▸ **What to produce**
Would you give again, exactly as written, the lines from the opening of the records to the line with "In our particular", that line included and pictures excluded?

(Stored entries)
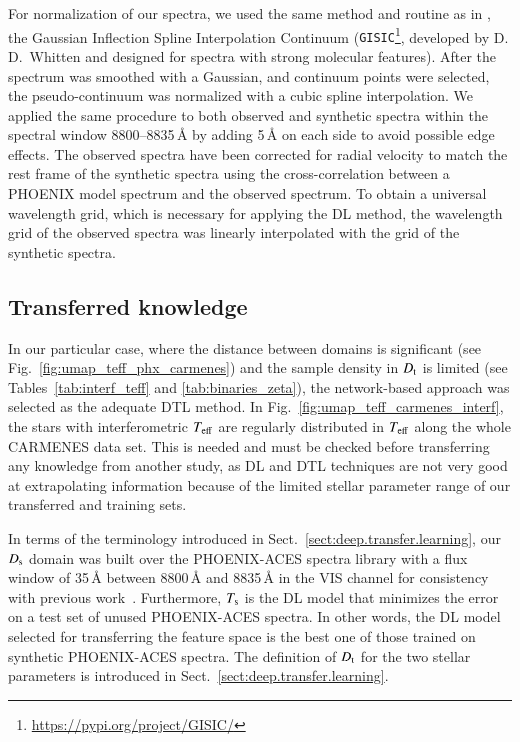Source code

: \documentclass{aa}
\begin{document}
For normalization of our spectra, we used the same method and routine as in \cite{Passegger2020}, the Gaussian Inflection Spline Interpolation Continuum ({\tt GISIC}\footnote{\url{https://pypi.org/project/GISIC/}}, developed by D.\,D.~Whitten and designed for spectra with strong molecular features). 
After the spectrum was smoothed with a Gaussian, and continuum points were selected, the pseudo-continuum was normalized with a cubic spline interpolation. 
We applied the same procedure to both observed and synthetic spectra within the spectral window 8800--8835\,\AA{} by adding 5\,\AA{} on each side to avoid possible edge effects.
The observed spectra have been corrected for radial velocity to match the rest frame of the synthetic spectra using the cross-correlation \citep[crosscorrRV from PyAstronomy,][]{Czesla2019} between a PHOENIX model spectrum and the observed spectrum. To obtain a universal wavelength grid, which is necessary for applying the DL method, the wavelength grid of the observed spectra was linearly interpolated with the grid of the synthetic spectra.


\subsection{Transferred knowledge}
\label{transferred.knowledge}
In our particular case, where the distance between domains is significant (see Fig.~\ref{fig:umap_teff_phx_carmenes}) and the sample density in $D_{\rm t}$ is limited (see Tables~\ref{tab:interf_teff} and \ref{tab:binaries_zeta}), the network-based approach was selected as the adequate DTL method.
In Fig.~\ref{fig:umap_teff_carmenes_interf}, the stars with interferometric $T_{\rm eff}$ are regularly distributed in $T_{\rm eff}$ along the whole CARMENES data set. This is needed and must be checked before transferring any knowledge from another study, as DL and DTL techniques are not very good at extrapolating information because of the limited stellar parameter range of our transferred and training sets.

In terms of the terminology introduced in Sect.~\ref{sect:deep.transfer.learning}, our $D_{\rm s}$ domain was built over the PHOENIX-ACES spectra library \citep{Husser2013} with a flux window of 35\,{\AA} between 8800\,{\AA} and 8835\,{\AA} {in the VIS channel} for consistency with previous work~\citep{Passegger2020, Passegger2022}. Furthermore, $T_{\rm s}$ is the DL model that minimizes the error on a test set of unused PHOENIX-ACES spectra. {In other words, the DL model selected for transferring the feature space is the best one of those trained on synthetic PHOENIX-ACES spectra.}
The definition of $D_{\rm t}$ for the two stellar parameters is introduced in Sect.~\ref{sect:deep.transfer.learning}.
\end{document}
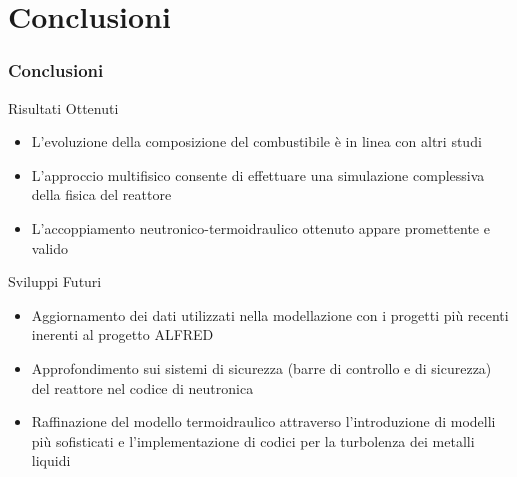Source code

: \section{Conclusioni}
\begin{frame}
\vspace{0.5cm}
\frametitle{Conclusioni}
\begin{block}{Risultati Ottenuti}
\begin{itemize}
\item L'evoluzione della composizione del combustibile è in linea con altri studi
\item L'approccio multifisico consente di effettuare una simulazione complessiva della fisica del reattore
\item L'accoppiamento neutronico-termoidraulico ottenuto appare promettente e valido



\end{itemize}
\end{block}
\begin{block}{Sviluppi Futuri}
\begin{itemize}
\item Aggiornamento dei dati utilizzati nella modellazione con i progetti più recenti inerenti al progetto ALFRED
\item Approfondimento sui sistemi di sicurezza (barre di controllo e di sicurezza) del reattore nel codice di neutronica
\item Raffinazione del modello termoidraulico attraverso l'introduzione di modelli più sofisticati 
      e l'implementazione di codici per la turbolenza dei metalli liquidi
\end{itemize}
\end{block}

\end{frame}

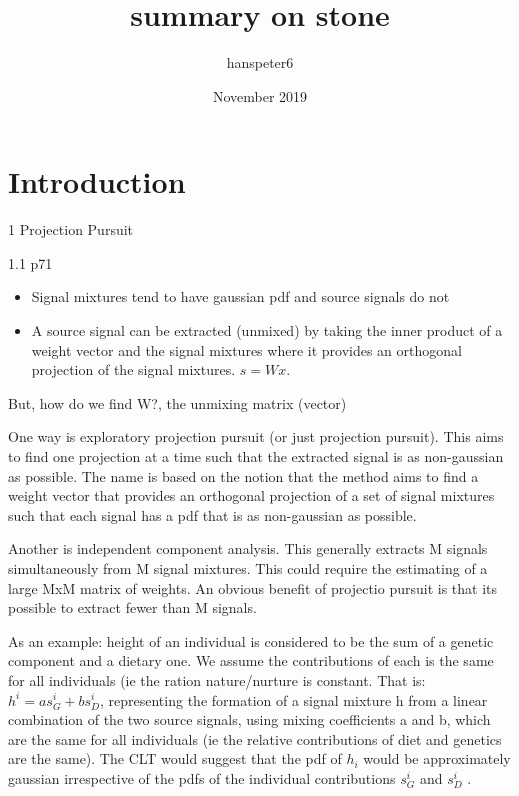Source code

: \documentclass{article}
\title{summary on stone}
\author{hanspeter6 }
\date{November 2019}
\begin{document}
\maketitle

\section{Introduction}

1 Projection Pursuit

1.1 p71

\begin{itemize}
    \item  Signal mixtures tend to have gaussian pdf and source signals do not
    \item A source signal can be extracted (unmixed) by taking the inner product of a weight vector and the signal mixtures where it provides an orthogonal projection of the signal mixtures. $s=Wx$.
\end{itemize}

But, how do we find W?, the unmixing matrix (vector)

One way is exploratory projection pursuit (or just projection pursuit). This aims to find one projection at a time such that the extracted signal is as non-gaussian as possible. The name is based on the notion that the method aims to find a weight vector that provides an orthogonal projection of a set of signal mixtures such that each signal has a pdf that is as non-gaussian as possible.

Another is independent component analysis. This generally extracts M signals simultaneously from M signal mixtures. This could require the estimating of a large MxM matrix of weights. An obvious benefit of projectio pursuit is that its possible to extract fewer than M signals.

As an example: height of an individual is considered to be the sum of a genetic component and a dietary one. We assume the contributions of each is the same for all individuals (ie the ration nature/nurture is constant. That is: $h^{i}=as_{G}^{i}+bs_{D}^{i}$, representing the formation of a signal mixture h from a linear combination of the two source signals, using mixing coefficients a and b, which are the same for all individuals (ie the relative contributions of diet and genetics are the same). The CLT would suggest that the pdf of $h_{i}$ would be approximately gaussian irrespective of the pdfs of the individual contributions $s_{G}^{i}$ and $s_{D}^{i}$ .
\end{document}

▸ **Solution**
Source code

: \documentclass{aa}
\begin{document}
For normalization of our spectra, we used the same method and routine as in \cite{Passegger2020}, the Gaussian Inflection Spline Interpolation Continuum ({\tt GISIC}\footnote{\url{https://pypi.org/project/GISIC/}}, developed by D.\,D.~Whitten and designed for spectra with strong molecular features). 
After the spectrum was smoothed with a Gaussian, and continuum points were selected, the pseudo-continuum was normalized with a cubic spline interpolation. 
We applied the same procedure to both observed and synthetic spectra within the spectral window 8800--8835\,\AA{} by adding 5\,\AA{} on each side to avoid possible edge effects.
The observed spectra have been corrected for radial velocity to match the rest frame of the synthetic spectra using the cross-correlation \citep[crosscorrRV from PyAstronomy,][]{Czesla2019} between a PHOENIX model spectrum and the observed spectrum. To obtain a universal wavelength grid, which is necessary for applying the DL method, the wavelength grid of the observed spectra was linearly interpolated with the grid of the synthetic spectra.


\subsection{Transferred knowledge}
\label{transferred.knowledge}
In our particular case, where the distance between domains is significant (see Fig.~\ref{fig:umap_teff_phx_carmenes}) and the sample density in $D_{\rm t}$ is limited (see Tables~\ref{tab:interf_teff} and \ref{tab:binaries_zeta}), the network-based approach was selected as the adequate DTL method.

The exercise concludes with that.